THE INPUT
Segment Open

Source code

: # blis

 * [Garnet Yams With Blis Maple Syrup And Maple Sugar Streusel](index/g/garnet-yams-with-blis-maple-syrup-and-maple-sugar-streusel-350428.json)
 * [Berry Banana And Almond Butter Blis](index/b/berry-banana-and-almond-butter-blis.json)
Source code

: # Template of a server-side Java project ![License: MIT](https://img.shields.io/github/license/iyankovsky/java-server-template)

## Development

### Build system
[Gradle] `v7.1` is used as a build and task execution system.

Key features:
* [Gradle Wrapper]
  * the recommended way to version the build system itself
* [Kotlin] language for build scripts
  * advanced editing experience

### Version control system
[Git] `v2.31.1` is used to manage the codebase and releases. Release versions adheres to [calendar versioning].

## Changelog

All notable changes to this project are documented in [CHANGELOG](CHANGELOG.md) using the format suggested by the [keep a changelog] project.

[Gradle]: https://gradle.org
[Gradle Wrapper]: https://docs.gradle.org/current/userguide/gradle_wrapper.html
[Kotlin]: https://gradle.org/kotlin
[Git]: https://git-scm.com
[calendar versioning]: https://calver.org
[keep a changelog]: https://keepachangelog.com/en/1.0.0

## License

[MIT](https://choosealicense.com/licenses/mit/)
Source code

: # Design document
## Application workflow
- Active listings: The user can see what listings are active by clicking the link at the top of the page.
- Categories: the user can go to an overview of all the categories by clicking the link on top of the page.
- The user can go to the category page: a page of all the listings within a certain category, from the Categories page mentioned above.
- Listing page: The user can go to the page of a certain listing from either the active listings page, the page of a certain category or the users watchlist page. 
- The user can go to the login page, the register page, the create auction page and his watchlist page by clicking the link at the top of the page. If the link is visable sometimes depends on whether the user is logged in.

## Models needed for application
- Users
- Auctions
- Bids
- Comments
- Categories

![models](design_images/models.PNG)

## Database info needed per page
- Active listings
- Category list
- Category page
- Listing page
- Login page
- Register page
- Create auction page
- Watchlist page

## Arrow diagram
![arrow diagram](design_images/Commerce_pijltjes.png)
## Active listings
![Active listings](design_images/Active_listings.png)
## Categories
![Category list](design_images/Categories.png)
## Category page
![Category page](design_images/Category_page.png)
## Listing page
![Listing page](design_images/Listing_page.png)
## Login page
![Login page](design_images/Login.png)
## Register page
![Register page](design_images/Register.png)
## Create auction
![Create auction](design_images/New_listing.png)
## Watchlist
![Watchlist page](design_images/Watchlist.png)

Segment Closed

PROBLEM REQUIREMENTS
Retype every line of the material exactly.

OUTPUT FOR THIS TASK
Source code

: # blis

 * [Garnet Yams With Blis Maple Syrup And Maple Sugar Streusel](index/g/garnet-yams-with-blis-maple-syrup-and-maple-sugar-streusel-350428.json)
 * [Berry Banana And Almond Butter Blis](index/b/berry-banana-and-almond-butter-blis.json)
Source code

: # Template of a server-side Java project ![License: MIT](https://img.shields.io/github/license/iyankovsky/java-server-template)

## Development

### Build system
[Gradle] `v7.1` is used as a build and task execution system.

Key features:
* [Gradle Wrapper]
  * the recommended way to version the build system itself
* [Kotlin] language for build scripts
  * advanced editing experience

### Version control system
[Git] `v2.31.1` is used to manage the codebase and releases. Release versions adheres to [calendar versioning].

## Changelog

All notable changes to this project are documented in [CHANGELOG](CHANGELOG.md) using the format suggested by the [keep a changelog] project.

[Gradle]: https://gradle.org
[Gradle Wrapper]: https://docs.gradle.org/current/userguide/gradle_wrapper.html
[Kotlin]: https://gradle.org/kotlin
[Git]: https://git-scm.com
[calendar versioning]: https://calver.org
[keep a changelog]: https://keepachangelog.com/en/1.0.0

## License

[MIT](https://choosealicense.com/licenses/mit/)
Source code

: # Design document
## Application workflow
- Active listings: The user can see what listings are active by clicking the link at the top of the page.
- Categories: the user can go to an overview of all the categories by clicking the link on top of the page.
- The user can go to the category page: a page of all the listings within a certain category, from the Categories page mentioned above.
- Listing page: The user can go to the page of a certain listing from either the active listings page, the page of a certain category or the users watchlist page. 
- The user can go to the login page, the register page, the create auction page and his watchlist page by clicking the link at the top of the page. If the link is visable sometimes depends on whether the user is logged in.

## Models needed for application
- Users
- Auctions
- Bids
- Comments
- Categories

![models](design_images/models.PNG)

## Database info needed per page
- Active listings
- Category list
- Category page
- Listing page
- Login page
- Register page
- Create auction page
- Watchlist page

## Arrow diagram
![arrow diagram](design_images/Commerce_pijltjes.png)
## Active listings
![Active listings](design_images/Active_listings.png)
## Categories
![Category list](design_images/Categories.png)
## Category page
![Category page](design_images/Category_page.png)
## Listing page
![Listing page](design_images/Listing_page.png)
## Login page
![Login page](design_images/Login.png)
## Register page
![Register page](design_images/Register.png)
## Create auction
![Create auction](design_images/New_listing.png)
## Watchlist
![Watchlist page](design_images/Watchlist.png)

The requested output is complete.